[FFmpeg-devel] [PATCH] Some IWMMXT functions for libavcodec #2

Tue May 20 17:06:37 CEST 2008

Siarhei Siamashka wrote:

>> ... Now we can shift all the B operations relative to A down and get the
>> following: 
>>
>> A1
>> .. - empty slot
>> A2
>> B1
>> A3
>> B2
>> A4
>> B3
>> B4
>>
>> This code will take 9 cycles.
> 
> Except that will be actually 10 cycles and the following pattern, sorry for
> typo:
> 
> A1
> .. - empty slot
> A2
> B1
> A3
> B2
> A4
> B3
> .. - empty slot
> B4

That's OK. But, as for pix_sum, if we have nothing to fill empty slot,

A1
A2
A3
A4
B1
B2
B3
B4

is as fast as

A1
A2
A3
B1
A4
B2
B3
B4

And, as it's expected,

A1
A2
B1
A3
B2
A4
B3
B4

is slower.

Yes, your test_cachemiss is ~13% slower on XScale too. So doing pre-increment
if possible should be considered as a good idea (for pix_sum, it's at the cost
of having 1 'sub').

So, I'm voting for something like the following for pix_sum (it might be
a bit unreadable without preprocessing :-):

#ifdef HAVE_IWMMXT2
#define LOAD16_iwmmxt2(w0,w1,r0,r1)               \
     "wldrd wr" #w1 ", [%" #r0 ", %" #r1 "]! \n\t" \
     "wldrd wr" #w0 ", [%" #r0 ", #8]        \n\t"

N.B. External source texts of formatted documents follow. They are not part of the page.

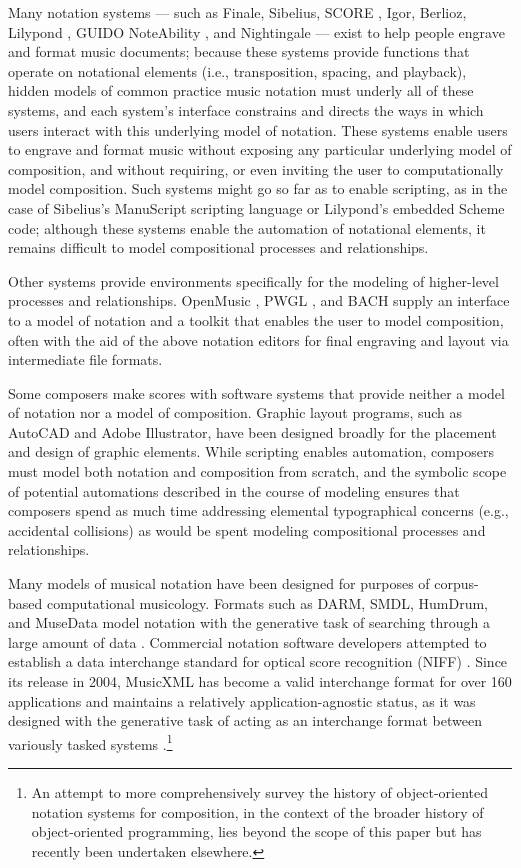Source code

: \documentclass{article}
\begin{document}
Many notation systems --- such as Finale, Sibelius, SCORE \cite{Smith:1972mw},
Igor, Berlioz, Lilypond \cite{Nienhuys:2003ve}, GUIDO \cite{Hoos:1998bd}
NoteAbility \cite{hamel1noteability}, and Nightingale --- exist to help people
engrave and format music documents; because these systems provide functions
that operate on notational elements (i.e., transposition, spacing, and
playback), hidden models of common practice music notation must underly all of
these systems, and each system's interface constrains and directs the ways in
which users interact with this underlying model of notation. These systems
enable users to engrave and format music without exposing any particular
underlying model of composition, and without requiring, or even inviting the
user to computationally model composition. Such systems might go so far as to
enable scripting, as in the case of Sibelius's ManuScript \cite{Technology:qc}
scripting language or Lilypond's embedded Scheme code; although these systems
enable the automation of notational elements, it remains difficult to model
compositional processes and relationships.

Other systems provide environments specifically for the modeling of
higher-level processes and relationships. OpenMusic \cite{Assayag:1999sw}, PWGL
\cite{Laurson:2009qf}, and BACH \cite{agostini2013real} supply an interface to
a model of notation and a toolkit that enables the user to model composition,
often with the aid of the above notation editors for final engraving and layout
via intermediate file formats.

Some composers make scores with software systems that provide neither a model
of notation nor a model of composition. Graphic layout programs, such as
AutoCAD and Adobe Illustrator, have been designed broadly for the placement and
design of graphic elements. While scripting enables automation, composers must
model both notation and composition from scratch, and the symbolic scope of
potential automations described in the course of modeling ensures that
composers spend as much time addressing elemental typographical concerns (e.g.,
accidental collisions) as would be spent modeling compositional processes and
relationships.

Many models of musical notation have been designed for purposes of
corpus-based computational musicology. Formats such as DARM, SMDL,
HumDrum, and MuseData model notation with the generative task of searching
through a large amount of data \cite{Selfridge-Field:1997ud}. Commercial
notation software developers attempted to establish a data interchange standard
for optical score recognition (NIFF) \cite{niff1995niff}. Since its release in
2004, MusicXML has become a valid interchange format for over 160 applications
and maintains a relatively application-agnostic status, as it was designed with
the generative task of acting as an interchange format between variously tasked
systems \cite{Good:2001if}.\footnote{An attempt to more
comprehensively survey the history of object-oriented notation systems for
composition, in the context of the broader history of object-oriented
programming, lies beyond the scope of this paper but has recently been
undertaken elsewhere\cite{trevino2013compositional}.}
\end{document}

#define SUB_iwmmxt2(x,y) "sub %" #x ", %" #x ", %" #y "\n\t"
#endif

#define LOAD16_iwmmxt(w0,w1,r0,r1)              \
     "wldrd wr" #w0 ", [%" #r0 "]          \n\t" \
     "wldrd wr" #w1 ", [%" #r0 ", #8]      \n\t" \
     "add %" #r0 ", %" #r0 ", %" #r1 "     \n\t"

#define SUB_iwmmxt(x,y)

#define SUM(name,x,y,z,t)           \
     LOAD16_ ##name(x, y, 1, 2)      \
     LOAD16_ ##name(z, t, 1, 2)      \
     "wsadb wr0, wr" #x ", wr5 \n\t" \
     "wsadb wr0, wr" #y ", wr5 \n\t" \
     "wsadb wr0, wr" #z ", wr5 \n\t" \
     "wsadb wr0, wr" #t ", wr5 \n\t"

#define DEF_PIX_SUM(name)                               \
static int pix_sum_ ##name(uint8_t *pix, int line_size) \
{                                                       \
     int s;                                              \
                                                         \
     assert(!((unsigned long)pix & 7));                  \
     assert(!(line_size & 7));                           \
                                                         \
     asm volatile("wzero wr0                 \n\t"       \
                  "wzero wr5                 \n\t"       \
                  SUB_ ##name(1, 2)                      \
                  SUM(name, 1, 2, 3, 4)                  \
                  SUM(name, 1, 2, 3, 4)                  \
                  SUM(name, 1, 2, 3, 4)                  \
                  SUM(name, 1, 2, 3, 4)                  \
                  SUM(name, 1, 2, 3, 4)                  \
                  SUM(name, 1, 2, 3, 4)                  \
                  SUM(name, 1, 2, 3, 4)                  \
                  SUM(name, 1, 2, 3, 4)                  \
                  "textrmsw %0, wr0, #0      \n\t"       \
                  : "=r"(s), "+r"(pix)                   \
                  : "r"(line_size));                     \
     return s;                                           \
}

DEF_PIX_SUM(iwmmxt)
#ifdef HAVE_IWMMXT2
DEF_PIX_SUM(iwmmxt2)
#endif
#undef DEF_PIX_SUM
#undef SUM

If 'pix' is fully cached, WMMX2 version is ~19% faster. Otherwise,
it goes at the same speed as WMMX (it looks like loading uncached
data is quite expensive, so an overhead introduced by 'add's is
marginal).

Dmitry